──────── Exercise material

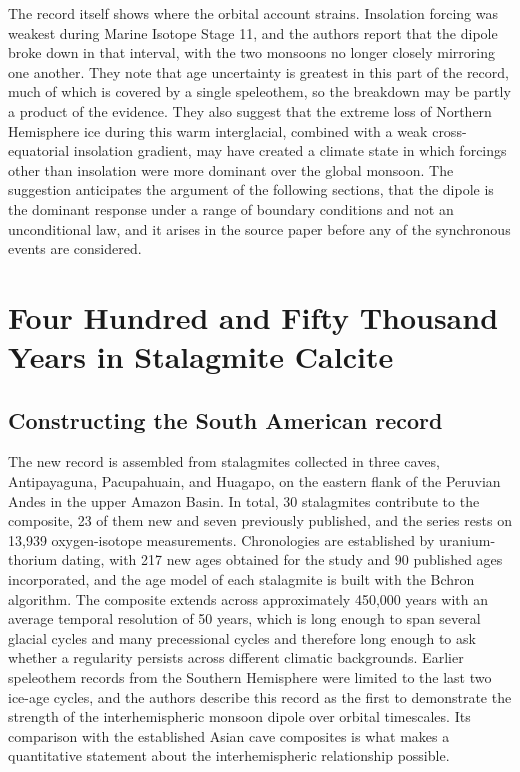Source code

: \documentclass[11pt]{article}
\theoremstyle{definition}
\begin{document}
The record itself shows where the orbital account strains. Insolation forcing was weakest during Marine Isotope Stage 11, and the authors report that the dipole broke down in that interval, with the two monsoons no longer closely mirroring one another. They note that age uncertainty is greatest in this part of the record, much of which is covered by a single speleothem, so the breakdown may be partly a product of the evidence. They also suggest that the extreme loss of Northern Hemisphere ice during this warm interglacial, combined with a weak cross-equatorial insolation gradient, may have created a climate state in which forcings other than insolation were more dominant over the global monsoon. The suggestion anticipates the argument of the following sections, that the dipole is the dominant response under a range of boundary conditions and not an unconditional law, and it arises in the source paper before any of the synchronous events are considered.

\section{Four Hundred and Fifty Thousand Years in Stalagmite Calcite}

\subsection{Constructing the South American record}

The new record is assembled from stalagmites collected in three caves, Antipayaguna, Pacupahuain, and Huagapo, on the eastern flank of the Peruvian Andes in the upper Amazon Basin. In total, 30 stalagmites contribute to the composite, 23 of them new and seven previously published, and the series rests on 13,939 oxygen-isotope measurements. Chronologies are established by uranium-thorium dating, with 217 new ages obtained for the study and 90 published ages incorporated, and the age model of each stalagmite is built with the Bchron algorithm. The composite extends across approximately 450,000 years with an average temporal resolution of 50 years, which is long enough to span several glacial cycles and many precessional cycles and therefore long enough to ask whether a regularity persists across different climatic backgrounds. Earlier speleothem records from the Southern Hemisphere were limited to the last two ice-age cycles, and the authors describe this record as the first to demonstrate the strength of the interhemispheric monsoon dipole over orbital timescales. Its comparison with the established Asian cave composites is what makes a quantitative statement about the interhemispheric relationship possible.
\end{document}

────────────────
──────── Exercise material

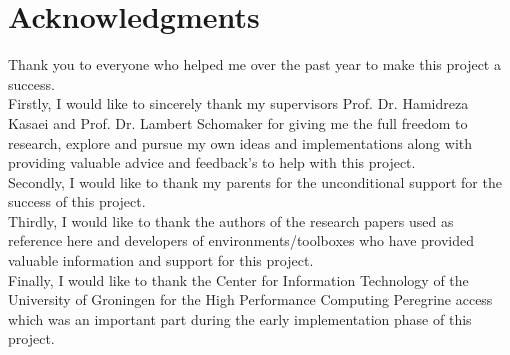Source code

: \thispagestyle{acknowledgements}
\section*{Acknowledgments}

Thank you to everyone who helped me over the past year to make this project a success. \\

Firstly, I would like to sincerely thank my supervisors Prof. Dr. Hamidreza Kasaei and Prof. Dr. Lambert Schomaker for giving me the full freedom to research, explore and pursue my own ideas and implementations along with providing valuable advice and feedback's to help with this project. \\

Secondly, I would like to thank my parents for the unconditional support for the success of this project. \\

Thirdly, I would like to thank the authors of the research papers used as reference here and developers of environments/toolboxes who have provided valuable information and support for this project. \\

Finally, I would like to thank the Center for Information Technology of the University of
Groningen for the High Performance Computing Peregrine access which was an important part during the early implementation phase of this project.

────────────────

## Exercise
Every line of the records above where the string "success" is found should be copied.

## Output for this exercise
Thank you to everyone who helped me over the past year to make this project a success. \\
Secondly, I would like to thank my parents for the unconditional support for the success of this project. \\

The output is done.